How hard can arduino be...

It's the start of another month, in another year, at home and looking for things to do, and one of the hobbies I have been long wanting to start, has started. 

In 1978 the powers that be required the young Ford apprentices to make a critical decision after the two year training point, two years in those of us that passed the ONC in mechanical and electrical engineering, at the heady age of 18, needed to make a decision as they moved on for the HNC and the next two years of our lives.

Mechanical or Electrical.

I chose mechanical engineering for my life at a time when I was hardly able to choose what trousers to wear.

Enough history though, I've long wished to refresh my knowledge of electrical things and have bought a few text books along the way, but have realised with time, simply owning text books do not make you smarter. In the last few years I have been watching "Big Clive" on youtube and his various projects have stirred me to purchase a breadboard kit and an arduino or two.

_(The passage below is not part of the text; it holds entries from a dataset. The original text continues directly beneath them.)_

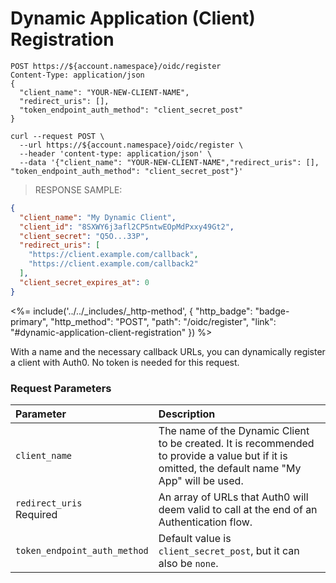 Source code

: # Dynamic Application (Client) Registration

```http
POST https://${account.namespace}/oidc/register
Content-Type: application/json
{
  "client_name": "YOUR-NEW-CLIENT-NAME",
  "redirect_uris": [],
  "token_endpoint_auth_method": "client_secret_post"
}
```

```shell
curl --request POST \
  --url https://${account.namespace}/oidc/register \
  --header 'content-type: application/json' \
  --data '{"client_name": "YOUR-NEW-CLIENT-NAME","redirect_uris": [], "token_endpoint_auth_method": "client_secret_post"}'
```

> RESPONSE SAMPLE:

```json
{
  "client_name": "My Dynamic Client",
  "client_id": "8SXWY6j3afl2CP5ntwEOpMdPxxy49Gt2",
  "client_secret": "Q5O...33P",
  "redirect_uris": [
    "https://client.example.com/callback",
    "https://client.example.com/callback2"
  ],
  "client_secret_expires_at": 0
}
```

<%= include('../../_includes/_http-method', {
  "http_badge": "badge-primary",
  "http_method": "POST",
  "path": "/oidc/register",
  "link": "#dynamic-application-client-registration"
}) %>

With a name and the necessary callback URLs, you can dynamically register a client with Auth0. No token is needed for this request.

### Request Parameters

| Parameter        | Description |
|:-----------------|:------------|
| `client_name` | The name of the Dynamic Client to be created. It is recommended to provide a value but if it is omitted, the default name "My App" will be used. |
| `redirect_uris`<br/><span class="label label-danger">Required</span> | An array of URLs that Auth0 will deem valid to call at the end of an Authentication flow. |
| `token_endpoint_auth_method` | Default value is `client_secret_post`, but it can also be `none`. |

At the left a simple breadboard, run via a nine volt battery and a five volt converter, it has taught me once again about Ohms law, V=IR, and I have obtained a rudimentary understanding of how to light an LED, and the understanding that an LED is not a bulb, it is in fact, a light emitting diode...

At the right, an Arduino UNO board, which is an amazing little programmable microcontroller, and after running the BLINK program that blinks an onboard LED, I have today modified that program to transmit SOS and then, as shown above, modified the program further, to transmit SOS on an external blue LED on a small breadboard.

I am actually very excited about these baby steps towards understanding electronics a little more, it has been a long time since choosing the wrong trousers, and of course, pretending to be a mechanical engineer during my career did not do me any harm whatsoever, but it will be a nice pastime to make LEDs blink, stepper motors step and sensors sense.

And I don't know where it will end up, but I believe it will be fun trying.